Wilde, Oscar Fingal Oflahertie Wills
Wilde, Oscar Fingal O’flahertie Wills
Born Oct. 16, 1854, in Dublin; died Nov. 30, 1900, in Paris. British writer and critic; Irish by nationality.
Wilde graduated from Oxford University in 1879. He achieved his first literary success with the publication of the collection Poems in 1881. Influenced by J. Ruskin’s teachings on art, Wilde became an adherent of the aesthetic movement and in his writings proclaimed the cult of beauty as an antidote to the practicality of everyday life in bourgeois society. In 1882 he undertook an extended tour of the United States, where he lectured on aesthetics. While in that country, he published Vera, or The Nihilists (Russian translation, Berlin, 1925), a revolutionary melodrama in which the young author gave vent to his rebellious spirit. The Duchess of Padua, a tragedy in verse, followed in 1883 (Russian translation by V. Briusov, 1911). After completing his travels, Wilde returned to London, where he contributed to various newspapers and journals.
In 1895, Wilde was brought to trial on a morals charge, convicted, and sentenced to two years in prison. After his release in 1897, he settled in Paris. His experience, however, left a permanent mark on him. He gave testimony to his deep sufferings in the poem The Ballad of Reading Gaol (1898; Russian translation by V. Briusov, 1915) and his prose apologia, De Profundis (published posthumously in 1905).
As an artist, Wilde identified himself with the antibourgeois current in literature and the theater. When he wrote, at the end of the 19th century, British bourgeois society was suffering from a general malaise brought on in part by ideological and social conflicts. Although Wilde was influenced to a degree by socialism, as evidenced by his essay “The Soul of Man Under Socialism” (1891), he remained essentially the aesthete who lived primarily for art. Art, he held, is not only valuable in and of itself, it is a fundamental part of life. His espousal of “art for art’s sake, ” however, brought him close to decadent aestheticism. Yet Wilde’s work, on the whole, is not without social significance. His early poetry, strongly influenced by French symbolism, is largely recherché, full of literary allusions; but his later works are concerned with social themes. In The Ballad of Reading Gaol, for example, the decadent theme of love in the face of death is modulated by the poet’s compassion.
Wilde wrote fairy tales, such as “The Happy Prince” and “The Star-Child, ” and prose poems, which are distinguished for their lyricism and elevated style and content.
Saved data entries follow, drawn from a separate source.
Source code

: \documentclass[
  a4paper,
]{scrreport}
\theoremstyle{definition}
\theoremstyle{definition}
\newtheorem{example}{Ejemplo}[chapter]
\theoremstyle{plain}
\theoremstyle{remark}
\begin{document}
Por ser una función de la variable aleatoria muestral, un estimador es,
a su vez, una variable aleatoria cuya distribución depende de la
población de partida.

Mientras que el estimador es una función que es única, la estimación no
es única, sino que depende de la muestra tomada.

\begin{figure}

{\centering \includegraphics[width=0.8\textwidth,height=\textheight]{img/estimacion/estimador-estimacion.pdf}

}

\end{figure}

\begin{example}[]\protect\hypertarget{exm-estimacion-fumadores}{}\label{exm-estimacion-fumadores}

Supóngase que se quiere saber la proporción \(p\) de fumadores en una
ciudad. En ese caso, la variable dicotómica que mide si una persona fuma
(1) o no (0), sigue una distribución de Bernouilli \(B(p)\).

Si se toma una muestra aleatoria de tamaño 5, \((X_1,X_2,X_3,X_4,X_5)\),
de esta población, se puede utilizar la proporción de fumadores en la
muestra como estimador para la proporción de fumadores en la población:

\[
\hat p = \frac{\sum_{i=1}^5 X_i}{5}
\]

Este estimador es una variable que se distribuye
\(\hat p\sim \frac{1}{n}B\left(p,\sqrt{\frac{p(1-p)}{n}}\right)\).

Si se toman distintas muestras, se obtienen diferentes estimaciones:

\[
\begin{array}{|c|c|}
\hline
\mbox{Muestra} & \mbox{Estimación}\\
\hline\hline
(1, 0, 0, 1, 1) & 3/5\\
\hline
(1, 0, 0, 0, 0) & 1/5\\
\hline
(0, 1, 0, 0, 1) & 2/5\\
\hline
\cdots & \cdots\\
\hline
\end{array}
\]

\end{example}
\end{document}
In two short stories, “The Canterville Ghost” and “Lord Arthur Savile’s Crime, ” he gave free rein to the wit and irony for which he was famous. The Picture of Dorian Gray (1891), an example of the intellectual novel of the late 19th century, shows the brilliant stylist at his best, especially in the homily on amorality that Lord Henry Wot-ton, a principal character in the novel, is made to deliver. The author himself, however, observes that the cult of beauty and the pursuit of pleasure do not necessarily lead to a rejection of true morality—an observation ignored by the novel’s first readers, who regarded the work as a defense of aesthetic amorality.
Wilde’s tragedies The Duchess of Padua, Salome (1893; published originally in French), and A Florentine Tragedy (1895; published in 1908, unfinished) constitute attempts by the poet to revive the drama of grand passions. Wilde’s comedies of manners, on the other hand, have an entirely different character, being full of witty paradoxes and epigrams on the mores of the ruling classes. Among them are Lady Windermere’s Fan (1892), A Woman of No Importance (1892), and The Importance of Being Earnest (produced in 1895; published in 1899). Social criticism animates An Ideal Husband (1895), a comedy intended to expose the nefarious methods employed by bourgeois careerists.
During the 1880’s, Wilde wrote several critical essays, later collected and published under the title Intentions (1891), that dealt with the works of contemporary British writers who were close to him, among them W. Morris, W. Pater, and C. A. Swinburne. He held a high opinion of folk songs and admired the poetry of P. J. de Béranger. As a critic, Wilde expressed profound respect for the artistic mastery of H. de Balzac, L. N. Tolstoy, I. S. Turgenev, and F. M. Dostoevsky.
WORKS
Complete Works. London-Glasgow, 1966.Critical Writings. London, 1970.
The Letters. Edited by R. Hart-Davis. London, 1962.
The Critical Heritage. Edited by K. Beckson. London [1970].
In Russian translation:
Poln. sobr. soch., vols. 1–4. Edited by K. I. Chukovskii. St. Petersburg, 1912.
Izbr. proizv., vols. 1–2. Moscow, 1960.
P’esy. Moscow, 1960.
REFERENCES
Istoriia angliiskoi literatury, vol. 3. Moscow, 1958.Chukovskii, K. “Oskar Uail’d.” In his book Liudi i knigi. Moscow, 1960. Pages 625–70.
Harris, F. Oscar Wilde: His Life and Confessions, vols. 1–2. New York, 1918.
Pearson, H. Oscar Wilde: His Life and Wit. London-New York, 1946.
San Juan, E. The Art of Oscar Wilde. Princeton, N.J., 1967.
Mason, S. Bibliography of Oscar Wilde [2nd ed.]. London [1967].